U.S. Senate Majority Whip Dick Durbin and U.S. Sen. Tammy Duckworth on Tuesday sent a letter to President Biden urging him to use his authority under the Antiquities Act to incorporate the Cahokia Mounds State Historic Site under the National Park System and offer additional protections for the ancient mounds in St. Clair and Madison counties.

In their letter, the senators call back to Durbin’s 2014 request for the National Park Service  to conduct a reconnaissance study to determine if the site meets requirements to be a unit of the National Park System. The study, which was concluded in 2016, found that Cahokia Mounds met all four of the criteria – significance, suitability, feasibility, and need for NPS management.

“We write to encourage you to use your authority under the Antiquities Act to designate the Cahokia Mounds State Historic Site as a unit of the National Park System.  We support elevating, protecting, and sharing this important archeological and cultural resource that represents the people and landscapes that once made up one of America’s first cities in the Western Hemisphere,” the senators wrote.

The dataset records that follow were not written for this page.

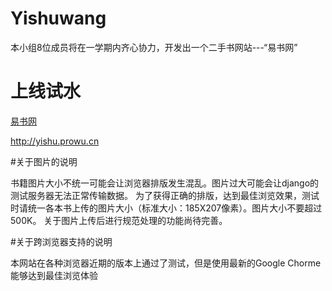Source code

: # Yishuwang


本小组8位成员将在一学期内齐心协力，开发出一个二手书网站---“易书网”

# 上线试水

[易书网](http://yishu.prowu.cn)

http://yishu.prowu.cn

#关于图片的说明

书籍图片大小不统一可能会让浏览器排版发生混乱。图片过大可能会让django的测试服务器无法正常传输数据。
为了获得正确的排版，达到最佳浏览效果，测试时请统一各本书上传的图片大小（标准大小：185X207像素）。图片大小不要超过500K。
关于图片上传后进行规范处理的功能尚待完善。

#关于跨浏览器支持的说明

本网站在各种浏览器近期的版本上通过了测试，但是使用最新的Google Chorme能够达到最佳浏览体验

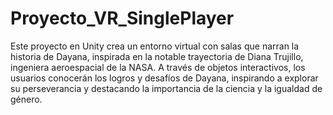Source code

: # Proyecto_VR_SinglePlayer
Este proyecto en Unity crea un entorno virtual con salas que narran la historia de Dayana, inspirada en la notable trayectoria de Diana Trujillo, ingeniera aeroespacial de la NASA. A través de objetos interactivos, los usuarios conocerán los logros y desafíos de Dayana, inspirando a explorar su perseverancia y destacando la importancia de la ciencia y la igualdad de género.
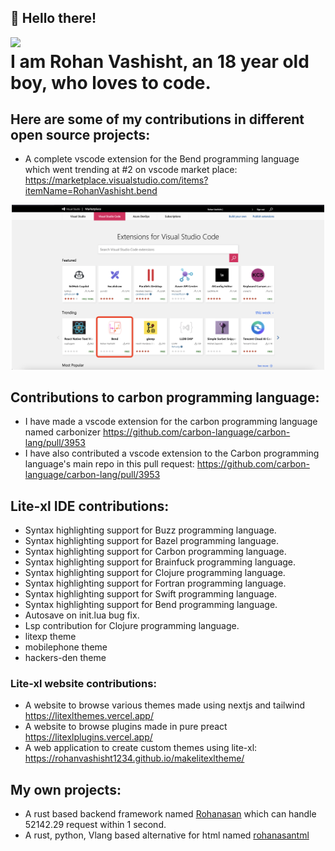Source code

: ## 👋 Hello there!

<img align="left" width=50 src="https://avatars.githubusercontent.com/u/81112205?v=4"/>

# I am Rohan Vashisht, an 18 year old boy, who loves to code.

## Here are some of my contributions in different open source projects:

- A complete vscode extension for the Bend programming language which went trending at #2 on vscode market place:
https://marketplace.visualstudio.com/items?itemName=RohanVashisht.bend

<div align="center">
<img width=500 src="./trending-extension.png"/>
</div>

## Contributions to carbon programming language:
- I have made a vscode extension for the carbon programming language named carbonizer https://github.com/carbon-language/carbon-lang/pull/3953
- I have also contributed a vscode extension to the Carbon programming language's main repo in this pull request: https://github.com/carbon-language/carbon-lang/pull/3953


## Lite-xl IDE contributions:
- Syntax highlighting support for Buzz programming language.
- Syntax highlighting support for Bazel programming language.
- Syntax highlighting support for Carbon programming language.
- Syntax highlighting support for Brainfuck programming language.
- Syntax highlighting support for Clojure programming language.
- Syntax highlighting support for Fortran programming language.
- Syntax highlighting support for Swift programming language.
- Syntax highlighting support for Bend programming language.
- Autosave on init.lua bug fix.
- Lsp contribution for Clojure programming language.
- litexp theme
- mobilephone theme
- hackers-den theme

### Lite-xl website contributions:
- A website to browse various themes made using nextjs and tailwind https://litexlthemes.vercel.app/
- A website to browse plugins made in pure preact https://litexlplugins.vercel.app/
- A web application to create custom themes using lite-xl: https://rohanvashisht1234.github.io/makelitexltheme/

## My own projects:
- A rust based backend framework named [Rohanasan](https://github.com/rohanasan/rohanasan-rs) which can handle 52142.29 request within 1 second.
- A rust, python, Vlang based alternative for html named [rohanasantml](https://github.com/rohanasan/rohanasantml)
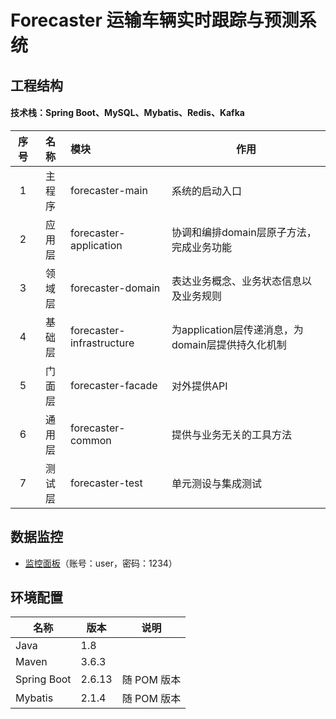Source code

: # Forecaster 运输车辆实时跟踪与预测系统

## 工程结构
#### 技术栈：Spring Boot、MySQL、Mybatis、Redis、Kafka
| 序号  | 名称  | 模块                        | 作用                                |
|:---:|:---:|:--------------------------|-----------------------------------|
|  1  | 主程序 | forecaster-main           | 系统的启动入口                           |
|  2  | 应用层 | forecaster-application    | 协调和编排domain层原子方法，完成业务功能           |
|  3  | 领域层 | forecaster-domain         | 表达业务概念、业务状态信息以及业务规则               |
|  4  | 基础层 | forecaster-infrastructure | 为application层传递消息，为domain层提供持久化机制 |
|  5  | 门面层 | forecaster-facade         | 对外提供API                           |
|  6  | 通用层 | forecaster-common         | 提供与业务无关的工具方法                      |
|  7  | 测试层 | forecaster-test           | 单元测设与集成测试                         |

## 数据监控
* [监控面板](http://47.120.70.3:3000/d/GWK9al1Iz/monitor?orgId=1&refresh=10s)（账号：user，密码：1234）

## 环境配置
| 名称            | 版本     | 说明       |
|---------------|--------|----------|
| Java          | 1.8    |          |
| Maven         | 3.6.3  |          |
| Spring Boot   | 2.6.13 | 随 POM 版本 |
| Mybatis       | 2.1.4  | 随 POM 版本 |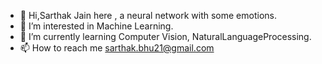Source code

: - 👋 Hi,Sarthak Jain here , a neural network with some emotions.
- 👀 I’m interested in Machine Learning.
- 🌱 I’m currently learning Computer Vision, NaturalLanguageProcessing.
- 📫 How to reach me sarthak.bhu21@gmail.com

<!---
SarthakJain333/SarthakJain333 is a ✨ special ✨ repository because its `README.md` (this file) appears on your GitHub profile.
You can click the Preview link to take a look at your changes.
--->
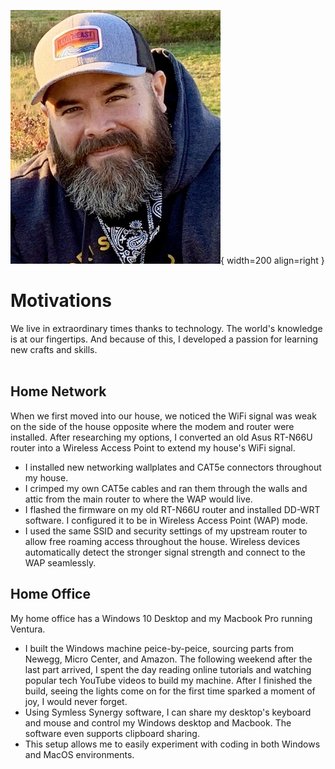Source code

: ![Profile Pic Dark](./assets/images/profile-pic-2.jpg){ width=200 align=right }

# Motivations

We live in extraordinary times thanks to technology.  The world's knowledge is at our fingertips.  And because of this, I developed a passion for learning new crafts and skills.
<br>
<br>

## Home Network

When we first moved into our house, we noticed the WiFi signal was weak on the side of the house opposite where the modem and router were installed. After researching my options, I converted an old Asus RT-N66U router into a Wireless Access Point to extend my house's WiFi signal.

* I installed new networking wallplates and CAT5e connectors throughout my house.
* I crimped my own CAT5e cables and ran them through the walls and attic from the main router to where the WAP would live.
* I flashed the firmware on my old RT-N66U router and installed DD-WRT software.  I configured it to be in Wireless Access Point (WAP) mode.
* I used the same SSID and security settings of my upstream router to allow free roaming access throughout the house.  Wireless devices automatically detect the stronger signal strength and connect to the WAP seamlessly.

## Home Office

My home office has a Windows 10 Desktop and my Macbook Pro running Ventura.

* I built the Windows machine peice-by-peice, sourcing parts from Newegg, Micro Center, and Amazon.  The following weekend after the last part arrived, I spent the day reading online tutorials and watching popular tech YouTube videos to build my machine.  After I finished the build, seeing the lights come on for the first time sparked a moment of joy, I would never forget.
* Using Symless Synergy software, I can share my desktop's keyboard and mouse and control my Windows desktop and Macbook.  The software even supports clipboard sharing.
* This setup allows me to easily experiment with coding in both Windows and MacOS environments.  
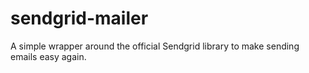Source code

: # sendgrid-mailer
A simple wrapper around the official Sendgrid library to make sending emails easy again.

“Given the importance of this area and the support of the National Park Service, we support using your authority under the Antiquities Act to declare the Cahokia Mounds as a unit of the National Park System,” the senators said.

Earlier this year, Durbin introduced the Cahokia Mounds Mississippian Culture National Historical Park Act to elevate the site from its current designation as a National Historic Landmark to a National Historic Park, offering additional protections for the ancient mounds.

The City of Cahokia was inhabited from 700 A.D. to 1400.  At its peak, from 1050 to 1200, the city covered nearly six square miles (larger than London at that time) and between 10,000 and 20,000 people lived there.  More than 120 mounds were built over time.  The site is named for the Cahokia subtribe of the Illinois tribe, who moved into the area in the 1600s.

 

Find a copy of the letter below:

 

November 30, 2021

Dear President Biden:

We write to encourage you to use your authority under the Antiquities Act to designate the Cahokia Mounds State Historic Site as a unit of the National Park System.  We support elevating, protecting, and sharing this important archeological and cultural resource that represents the people and landscapes that once made up one of America’s first cities in the Western Hemisphere.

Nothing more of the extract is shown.